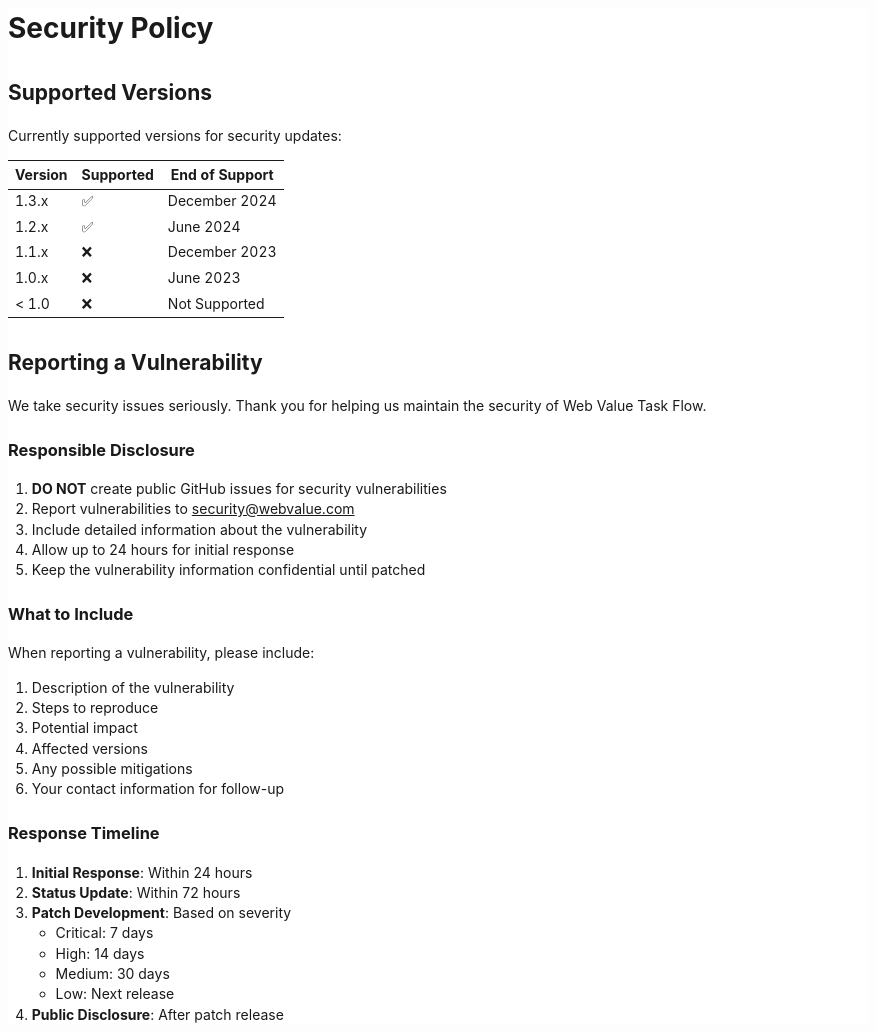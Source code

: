 # Security Policy

## Supported Versions

Currently supported versions for security updates:

| Version | Supported          | End of Support    |
| ------- | ----------------- | ----------------- |
| 1.3.x   | :white_check_mark: | December 2024     |
| 1.2.x   | :white_check_mark: | June 2024         |
| 1.1.x   | :x:                | December 2023     |
| 1.0.x   | :x:                | June 2023         |
| < 1.0   | :x:                | Not Supported     |

## Reporting a Vulnerability

We take security issues seriously. Thank you for helping us maintain the security of Web Value Task Flow.

### Responsible Disclosure

1. **DO NOT** create public GitHub issues for security vulnerabilities
2. Report vulnerabilities to security@webvalue.com
3. Include detailed information about the vulnerability
4. Allow up to 24 hours for initial response
5. Keep the vulnerability information confidential until patched

### What to Include

When reporting a vulnerability, please include:

1. Description of the vulnerability
2. Steps to reproduce
3. Potential impact
4. Affected versions
5. Any possible mitigations
6. Your contact information for follow-up

### Response Timeline

1. **Initial Response**: Within 24 hours
2. **Status Update**: Within 72 hours
3. **Patch Development**: Based on severity
   - Critical: 7 days
   - High: 14 days
   - Medium: 30 days
   - Low: Next release
4. **Public Disclosure**: After patch release

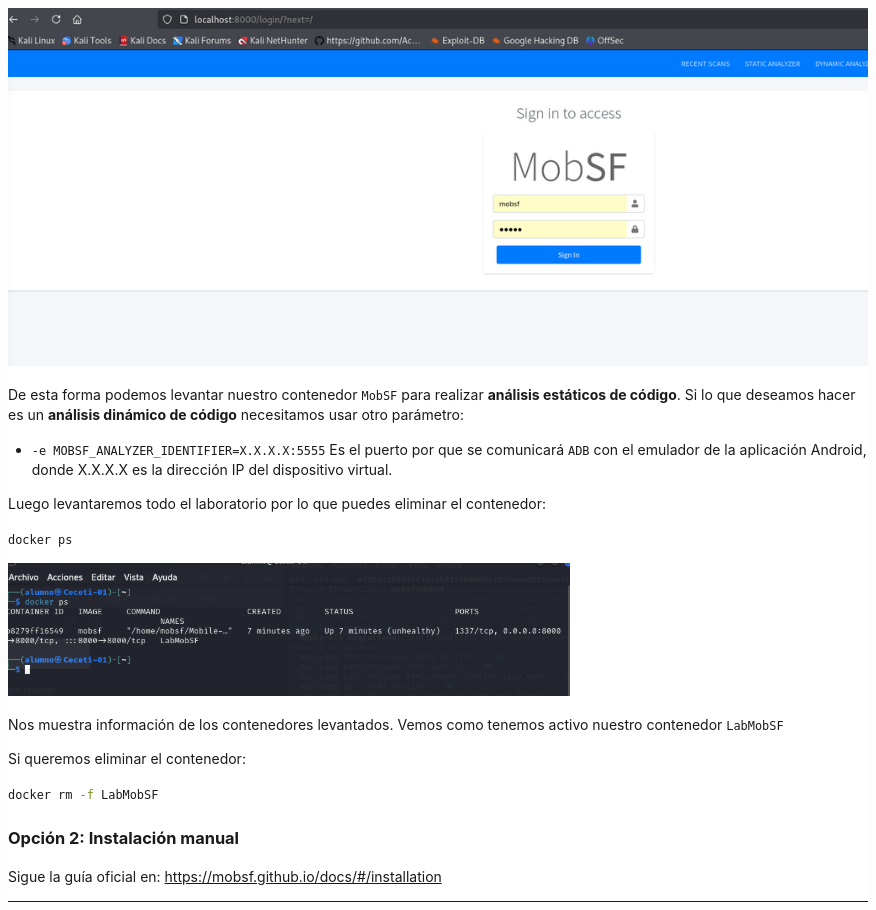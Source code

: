 ![](imagenes/imagen4.png)


De esta forma podemos levantar nuestro contenedor `MobSF` para realizar **análisis estáticos de código**. Si lo que deseamos hacer es un **análisis dinámico de código** necesitamos usar otro parámetro:
- `-e MOBSF_ANALYZER_IDENTIFIER=X.X.X.X:5555` Es el puerto por que se comunicará `ADB` con el emulador de la aplicación Android, donde X.X.X.X es la dirección IP del dispositivo virtual.

Luego levantaremos todo  el laboratorio por lo que puedes eliminar el contenedor:

```bash
docker ps
```

![](imagenes/imagen5.png)

Nos muestra información de los contenedores levantados. Vemos como tenemos activo nuestro contenedor `LabMobSF`

Si queremos eliminar el contenedor:

```bash
docker rm -f LabMobSF
```

### Opción 2: Instalación manual

Sigue la guía oficial en: https://mobsf.github.io/docs/#/installation

---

#####

Your instructions. Scan the preceding listing for the string "December" and copy every line where it occurs.

Expected output.
| 1.3.x   | :white_check_mark: | December 2024     |
| 1.1.x   | :x:                | December 2023     |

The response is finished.